Once a title no longer has value for you, it’s virtually impossible (pun intended) for the book to be passed on to someone else that does value it.
You cannot save a well-loved copy of an electronic book for your kids. You can’t write a thoughtful note inside the front cover and pass it on to a friend. You can’t take it to a thrift store, or donate it, or swap it, or sell it for a quarter in a yard sale. You cannot give it a new life or a second chance at love. If electronic books do anything in particular to really change the human experience of a book it’s that they take the inherent sense of cultural property out of the book as object – which is something of an epiphany to me, since I’ve always thought that the extent to which a book could be shared or passed on was a function of the person handling the book, not a property of the book itself.
I would say that as it turns out, when you “buy a book” with your ERD, you’re not really buying a book at all. You’re buying a license to read a book – whenever and wherever and however many times you want – without actually buying a book. You do not take possession of any object as a result of the transaction; what you gain is access to the experience of reading a book.

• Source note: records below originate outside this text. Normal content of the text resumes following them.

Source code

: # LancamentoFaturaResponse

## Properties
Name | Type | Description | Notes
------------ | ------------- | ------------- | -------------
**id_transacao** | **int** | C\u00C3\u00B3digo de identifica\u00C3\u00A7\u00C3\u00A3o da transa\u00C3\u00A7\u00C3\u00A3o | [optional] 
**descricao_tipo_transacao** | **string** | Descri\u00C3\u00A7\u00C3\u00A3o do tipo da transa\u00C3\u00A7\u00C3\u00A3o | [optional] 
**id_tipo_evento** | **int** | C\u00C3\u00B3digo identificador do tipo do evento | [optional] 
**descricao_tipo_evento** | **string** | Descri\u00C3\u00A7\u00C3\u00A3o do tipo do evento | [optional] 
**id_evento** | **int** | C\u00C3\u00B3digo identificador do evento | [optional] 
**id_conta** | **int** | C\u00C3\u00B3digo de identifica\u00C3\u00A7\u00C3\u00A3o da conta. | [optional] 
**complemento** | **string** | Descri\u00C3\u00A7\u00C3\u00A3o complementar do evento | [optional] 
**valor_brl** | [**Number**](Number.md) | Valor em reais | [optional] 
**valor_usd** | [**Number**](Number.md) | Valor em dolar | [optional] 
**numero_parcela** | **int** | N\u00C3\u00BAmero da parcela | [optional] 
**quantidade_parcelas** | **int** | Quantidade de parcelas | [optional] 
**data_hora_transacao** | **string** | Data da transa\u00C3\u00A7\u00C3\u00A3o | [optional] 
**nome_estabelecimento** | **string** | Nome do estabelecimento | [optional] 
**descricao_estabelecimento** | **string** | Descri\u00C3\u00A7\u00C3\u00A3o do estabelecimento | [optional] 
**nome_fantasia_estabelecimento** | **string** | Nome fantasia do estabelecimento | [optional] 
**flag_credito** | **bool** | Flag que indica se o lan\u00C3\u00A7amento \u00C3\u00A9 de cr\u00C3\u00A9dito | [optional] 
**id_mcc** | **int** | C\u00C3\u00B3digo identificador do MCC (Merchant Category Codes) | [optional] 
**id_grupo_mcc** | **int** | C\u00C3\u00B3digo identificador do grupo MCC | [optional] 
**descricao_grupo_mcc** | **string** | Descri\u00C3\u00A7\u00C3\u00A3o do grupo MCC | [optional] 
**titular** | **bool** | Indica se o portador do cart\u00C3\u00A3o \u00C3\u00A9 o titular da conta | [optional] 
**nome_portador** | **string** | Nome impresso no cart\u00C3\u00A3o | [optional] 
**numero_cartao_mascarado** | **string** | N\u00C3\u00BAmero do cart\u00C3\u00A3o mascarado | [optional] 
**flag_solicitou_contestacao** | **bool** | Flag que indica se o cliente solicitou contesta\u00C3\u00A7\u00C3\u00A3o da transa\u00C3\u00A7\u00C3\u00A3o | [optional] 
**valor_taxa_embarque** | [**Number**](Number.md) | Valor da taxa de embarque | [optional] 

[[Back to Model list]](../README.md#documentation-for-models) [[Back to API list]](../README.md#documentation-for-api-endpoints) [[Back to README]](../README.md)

Sometimes – many times, in fact – this is totally acceptable to me; especially given the convenience of the electronic bookstore and library. Not to mention the unbelievably rich selection of literature that is in the public domain and is available for instant download – for free. On the whole I would have to say that I love my ERD, and I am definitely pro-electronic book.

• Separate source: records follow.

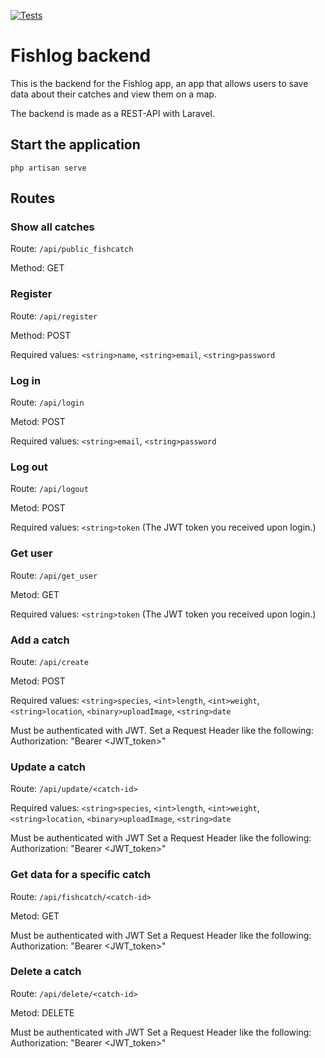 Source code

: [![Tests](https://github.com/Xolof/fishlog-backend/actions/workflows/tests.yml/badge.svg)](https://github.com/Xolof/fishlog-backend/actions/workflows/tests.yml)

# Fishlog backend

This is the backend for the Fishlog app, an app that allows users to save data about their catches and view them on a map.

The backend is made as a REST-API with Laravel.

## Start the application
`php artisan serve`

## Routes

### Show all catches

Route: `/api/public_fishcatch`

Method: GET

### Register

Route: `/api/register`

Method: POST

Required values: `<string>name`, `<string>email`, `<string>password`

### Log in

Route:  `/api/login`

Metod: POST

Required values: `<string>email`, `<string>password`

### Log out

Route:  `/api/logout`

Metod: POST

Required values: `<string>token` (The JWT token you received upon login.)

### Get user

Route:  `/api/get_user`

Metod: GET

Required values: `<string>token` (The JWT token you received upon login.)

### Add a catch

Route:  `/api/create`

Metod: POST

Required values: `<string>species`, `<int>length`, `<int>weight`, `<string>location`, `<binary>uploadImage`, `<string>date`

Must be authenticated with JWT. 
Set a Request Header like the following:
Authorization: "Bearer <JWT_token>"

### Update a catch

Route:  `/api/update/<catch-id>`

Required values: `<string>species`, `<int>length`, `<int>weight`, `<string>location`, `<binary>uploadImage`, `<string>date`

Must be authenticated with JWT
Set a Request Header like the following:
Authorization: "Bearer <JWT_token>"

### Get data for a specific catch

Route:  `/api/fishcatch/<catch-id>`

Metod: GET

Must be authenticated with JWT
Set a Request Header like the following:
Authorization: "Bearer <JWT_token>"

### Delete a catch

Route:  `/api/delete/<catch-id>`

Metod: DELETE

Must be authenticated with JWT
Set a Request Header like the following:
Authorization: "Bearer <JWT_token>"

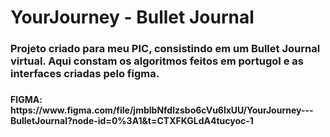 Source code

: <h1> YourJourney - Bullet Journal </h1>
<h3> Projeto criado para meu PIC, consistindo em um Bullet Journal virtual. Aqui constam os algoritmos feitos em portugol e as interfaces criadas pelo figma. <h3>

<h4> FIGMA: https://www.figma.com/file/jmblbNfdlzsbo6cVu6lxUU/YourJourney---BulletJournal?node-id=0%3A1&t=CTXFKGLdA4tucyoc-1 </h4>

And when the “license to read” alone is not acceptable? Well, then I’ll just have to buy the actual, printed and bound book – which in my opinion isn’t going anywhere.
* * * * *
I was reading an electronic book this past week (that I probably never would have bought in a traditional bookstore) and I came across this particularly intelligent observation: “The big flaw in most depictions of the future is that they always forget to leave in the past. Everyone always assumes that the entire world would just explode and be rebuilt in this kind of super-futuristic style. I still see old cars from the ’30s and ’40s around, right next to things that look like they’re from the year 2000. It’s that mix that makes things interesting.”
Well said, video game developer Cliff Bleszinski, as interviewed by Tom Bissell in his more-interesting-to-a-non-gamer-than-you-might-think-it-would-be book, Extra Lives, Why Video Games Matter.
Some things change. Some things stay the same.
I am enjoying the compact convenience and instant shopping gratification of my ERD while resting my feet on a cardboard box full of literary cast-offs currently posted on PaperbackSwap.com and awaiting an opportunity to travel across the country to someone who wants them more than I do. I still browse my own heavy bookshelves for perennial favorites, and I still hold yellowing old books up to my nose from time to time to get a whiff of that custardy-old bouquet. And I’m still poised to defend how things are right now, and to resist the next thing that comes along – for fifteen years or so, anyway.